(DIRECTIONS)
Range to reproduce from the entries below: the line with "Providing Online Courses", the line with "- Build 2 functions", and every line in between. Give them exactly and give nothing else.

(MATERIAL PROVIDED)
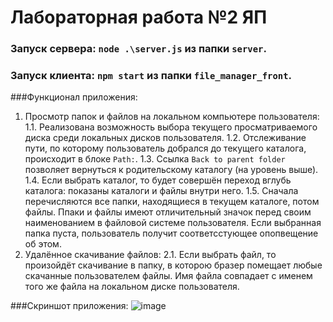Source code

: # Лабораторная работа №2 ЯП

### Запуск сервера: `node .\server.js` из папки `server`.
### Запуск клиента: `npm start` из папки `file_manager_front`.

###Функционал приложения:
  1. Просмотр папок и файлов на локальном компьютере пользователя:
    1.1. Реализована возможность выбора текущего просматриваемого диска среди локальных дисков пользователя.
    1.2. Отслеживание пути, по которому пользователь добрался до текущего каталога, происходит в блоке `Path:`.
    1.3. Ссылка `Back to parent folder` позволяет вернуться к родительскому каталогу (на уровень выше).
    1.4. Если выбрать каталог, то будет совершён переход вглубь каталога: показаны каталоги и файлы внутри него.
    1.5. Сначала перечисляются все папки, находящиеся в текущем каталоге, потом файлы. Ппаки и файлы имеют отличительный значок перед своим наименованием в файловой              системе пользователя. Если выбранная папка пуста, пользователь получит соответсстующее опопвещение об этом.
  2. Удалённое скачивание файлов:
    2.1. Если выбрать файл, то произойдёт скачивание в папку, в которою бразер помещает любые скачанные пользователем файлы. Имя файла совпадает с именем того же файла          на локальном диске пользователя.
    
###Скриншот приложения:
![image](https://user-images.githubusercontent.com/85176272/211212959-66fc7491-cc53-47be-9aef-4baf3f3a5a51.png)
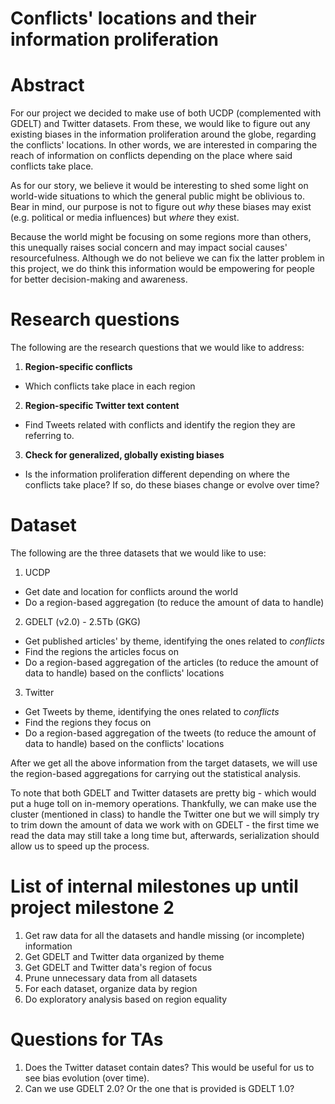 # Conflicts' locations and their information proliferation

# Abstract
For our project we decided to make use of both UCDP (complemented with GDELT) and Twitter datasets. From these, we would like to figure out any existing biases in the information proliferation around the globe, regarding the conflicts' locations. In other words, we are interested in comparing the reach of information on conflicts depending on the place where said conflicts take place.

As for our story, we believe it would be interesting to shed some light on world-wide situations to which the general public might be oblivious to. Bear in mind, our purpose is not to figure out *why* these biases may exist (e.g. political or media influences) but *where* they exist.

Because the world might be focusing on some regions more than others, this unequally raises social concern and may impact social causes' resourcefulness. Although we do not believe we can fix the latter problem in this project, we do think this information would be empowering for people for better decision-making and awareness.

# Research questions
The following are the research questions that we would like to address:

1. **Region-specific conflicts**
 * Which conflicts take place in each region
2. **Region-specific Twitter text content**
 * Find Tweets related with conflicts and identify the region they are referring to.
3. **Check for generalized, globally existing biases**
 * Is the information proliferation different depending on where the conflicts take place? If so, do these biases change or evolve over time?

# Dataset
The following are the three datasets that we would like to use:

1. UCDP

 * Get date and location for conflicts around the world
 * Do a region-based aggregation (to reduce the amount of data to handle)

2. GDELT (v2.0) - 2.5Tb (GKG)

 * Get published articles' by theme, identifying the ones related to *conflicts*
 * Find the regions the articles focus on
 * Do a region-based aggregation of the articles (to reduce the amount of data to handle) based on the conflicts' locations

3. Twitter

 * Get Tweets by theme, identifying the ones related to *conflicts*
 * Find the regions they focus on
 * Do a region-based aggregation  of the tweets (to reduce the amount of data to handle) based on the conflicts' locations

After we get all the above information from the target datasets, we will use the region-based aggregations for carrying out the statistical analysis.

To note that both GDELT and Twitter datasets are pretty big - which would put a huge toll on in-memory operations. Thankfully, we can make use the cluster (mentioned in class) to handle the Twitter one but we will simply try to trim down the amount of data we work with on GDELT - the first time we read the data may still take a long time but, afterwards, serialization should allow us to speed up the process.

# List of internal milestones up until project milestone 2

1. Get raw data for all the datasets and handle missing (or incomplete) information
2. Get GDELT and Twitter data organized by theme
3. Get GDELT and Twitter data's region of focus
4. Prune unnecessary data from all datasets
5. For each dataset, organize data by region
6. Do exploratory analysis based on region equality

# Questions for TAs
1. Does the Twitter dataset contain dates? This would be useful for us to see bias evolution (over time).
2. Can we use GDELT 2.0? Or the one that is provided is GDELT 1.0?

* * *

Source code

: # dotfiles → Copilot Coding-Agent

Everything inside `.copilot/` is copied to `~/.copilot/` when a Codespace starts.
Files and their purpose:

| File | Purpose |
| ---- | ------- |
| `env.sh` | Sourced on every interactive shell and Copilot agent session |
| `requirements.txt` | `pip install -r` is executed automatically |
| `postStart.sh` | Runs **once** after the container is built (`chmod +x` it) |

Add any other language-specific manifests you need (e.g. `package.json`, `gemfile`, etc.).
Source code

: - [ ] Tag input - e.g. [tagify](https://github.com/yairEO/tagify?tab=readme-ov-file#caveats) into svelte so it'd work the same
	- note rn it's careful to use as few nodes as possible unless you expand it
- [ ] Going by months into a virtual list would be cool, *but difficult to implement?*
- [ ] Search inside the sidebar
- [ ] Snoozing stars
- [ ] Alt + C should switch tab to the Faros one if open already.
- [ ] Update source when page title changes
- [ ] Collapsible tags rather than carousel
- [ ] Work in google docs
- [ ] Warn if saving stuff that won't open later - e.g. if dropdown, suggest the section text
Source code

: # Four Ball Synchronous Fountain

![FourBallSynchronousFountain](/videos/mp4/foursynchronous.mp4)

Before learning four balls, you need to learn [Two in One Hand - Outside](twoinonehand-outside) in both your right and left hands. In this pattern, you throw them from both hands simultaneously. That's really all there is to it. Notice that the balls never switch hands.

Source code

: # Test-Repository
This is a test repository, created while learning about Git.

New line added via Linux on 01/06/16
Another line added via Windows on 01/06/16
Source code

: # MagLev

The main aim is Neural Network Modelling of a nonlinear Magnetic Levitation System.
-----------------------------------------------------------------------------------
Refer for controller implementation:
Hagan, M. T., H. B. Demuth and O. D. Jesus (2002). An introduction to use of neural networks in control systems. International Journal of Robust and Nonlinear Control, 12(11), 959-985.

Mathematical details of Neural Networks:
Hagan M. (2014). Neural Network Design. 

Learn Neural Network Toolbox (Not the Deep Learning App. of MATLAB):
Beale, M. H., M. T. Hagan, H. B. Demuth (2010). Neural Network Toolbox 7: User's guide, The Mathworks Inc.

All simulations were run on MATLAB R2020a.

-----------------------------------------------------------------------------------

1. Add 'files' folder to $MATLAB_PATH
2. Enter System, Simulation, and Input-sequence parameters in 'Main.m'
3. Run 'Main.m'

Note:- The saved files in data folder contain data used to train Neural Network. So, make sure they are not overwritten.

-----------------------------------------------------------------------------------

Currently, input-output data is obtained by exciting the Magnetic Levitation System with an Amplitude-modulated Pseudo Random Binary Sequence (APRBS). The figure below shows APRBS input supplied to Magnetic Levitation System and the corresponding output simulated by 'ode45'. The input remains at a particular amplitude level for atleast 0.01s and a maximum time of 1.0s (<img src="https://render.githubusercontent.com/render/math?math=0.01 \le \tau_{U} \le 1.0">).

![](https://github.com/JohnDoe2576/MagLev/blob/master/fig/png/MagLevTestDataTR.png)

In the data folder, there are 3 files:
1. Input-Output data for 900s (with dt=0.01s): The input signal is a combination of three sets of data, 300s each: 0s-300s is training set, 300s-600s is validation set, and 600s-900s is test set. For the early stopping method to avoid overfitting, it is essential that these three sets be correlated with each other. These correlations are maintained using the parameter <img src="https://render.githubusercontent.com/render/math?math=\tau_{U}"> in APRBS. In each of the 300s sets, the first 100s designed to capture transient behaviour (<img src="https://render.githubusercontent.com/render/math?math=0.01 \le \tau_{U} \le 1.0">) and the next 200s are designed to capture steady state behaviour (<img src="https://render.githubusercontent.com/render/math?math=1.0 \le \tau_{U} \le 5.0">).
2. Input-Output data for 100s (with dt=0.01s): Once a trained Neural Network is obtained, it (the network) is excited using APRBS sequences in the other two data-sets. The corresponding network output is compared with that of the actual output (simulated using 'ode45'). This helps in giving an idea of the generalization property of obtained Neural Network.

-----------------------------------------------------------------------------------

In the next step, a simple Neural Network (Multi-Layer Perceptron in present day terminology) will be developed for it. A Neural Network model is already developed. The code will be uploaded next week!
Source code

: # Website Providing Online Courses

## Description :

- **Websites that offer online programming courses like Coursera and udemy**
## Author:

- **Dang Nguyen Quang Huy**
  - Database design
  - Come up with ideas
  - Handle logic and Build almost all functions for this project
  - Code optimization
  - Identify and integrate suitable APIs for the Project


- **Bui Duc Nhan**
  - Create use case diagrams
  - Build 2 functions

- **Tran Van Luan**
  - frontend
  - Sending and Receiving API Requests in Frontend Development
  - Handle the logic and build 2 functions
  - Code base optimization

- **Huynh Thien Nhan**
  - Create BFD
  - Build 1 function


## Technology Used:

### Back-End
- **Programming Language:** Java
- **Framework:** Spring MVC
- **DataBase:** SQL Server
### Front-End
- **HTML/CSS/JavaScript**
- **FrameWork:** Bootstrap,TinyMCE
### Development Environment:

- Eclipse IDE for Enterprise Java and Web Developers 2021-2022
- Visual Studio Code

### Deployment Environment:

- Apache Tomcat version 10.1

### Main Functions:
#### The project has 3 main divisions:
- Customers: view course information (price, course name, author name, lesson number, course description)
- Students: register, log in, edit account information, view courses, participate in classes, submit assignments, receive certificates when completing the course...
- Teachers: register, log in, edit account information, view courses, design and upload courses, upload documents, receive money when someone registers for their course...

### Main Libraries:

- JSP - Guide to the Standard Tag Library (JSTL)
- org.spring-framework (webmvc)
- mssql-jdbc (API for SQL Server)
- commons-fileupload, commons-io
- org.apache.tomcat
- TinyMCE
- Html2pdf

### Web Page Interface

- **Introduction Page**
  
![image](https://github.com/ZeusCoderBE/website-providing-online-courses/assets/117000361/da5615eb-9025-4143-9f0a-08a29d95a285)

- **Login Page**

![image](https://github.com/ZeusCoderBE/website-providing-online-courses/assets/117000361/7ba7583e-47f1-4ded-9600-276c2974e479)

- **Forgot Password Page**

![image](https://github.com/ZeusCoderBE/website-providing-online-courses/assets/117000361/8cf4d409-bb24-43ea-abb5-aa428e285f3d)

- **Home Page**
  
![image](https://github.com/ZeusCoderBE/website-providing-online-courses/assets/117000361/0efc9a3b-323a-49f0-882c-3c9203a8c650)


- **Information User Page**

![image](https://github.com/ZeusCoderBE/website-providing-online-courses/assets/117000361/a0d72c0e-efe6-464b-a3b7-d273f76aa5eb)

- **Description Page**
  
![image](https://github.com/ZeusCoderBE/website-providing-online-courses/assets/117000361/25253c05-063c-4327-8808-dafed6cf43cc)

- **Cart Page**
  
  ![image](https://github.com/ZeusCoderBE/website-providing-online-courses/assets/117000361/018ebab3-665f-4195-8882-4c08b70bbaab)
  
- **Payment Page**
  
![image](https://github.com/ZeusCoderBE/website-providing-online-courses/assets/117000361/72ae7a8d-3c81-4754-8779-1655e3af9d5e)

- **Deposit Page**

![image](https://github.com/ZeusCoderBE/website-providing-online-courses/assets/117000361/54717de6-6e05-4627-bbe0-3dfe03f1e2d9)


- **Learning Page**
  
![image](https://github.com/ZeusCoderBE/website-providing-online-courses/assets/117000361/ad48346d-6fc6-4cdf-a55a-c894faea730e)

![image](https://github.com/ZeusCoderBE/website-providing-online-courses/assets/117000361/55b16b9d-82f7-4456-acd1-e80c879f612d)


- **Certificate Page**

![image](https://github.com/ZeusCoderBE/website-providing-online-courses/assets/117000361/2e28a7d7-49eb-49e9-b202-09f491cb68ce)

(RESPONSE AREA)
: # Website Providing Online Courses

## Description :

- **Websites that offer online programming courses like Coursera and udemy**
## Author:

- **Dang Nguyen Quang Huy**
  - Database design
  - Come up with ideas
  - Handle logic and Build almost all functions for this project
  - Code optimization
  - Identify and integrate suitable APIs for the Project


- **Bui Duc Nhan**
  - Create use case diagrams
  - Build 2 functions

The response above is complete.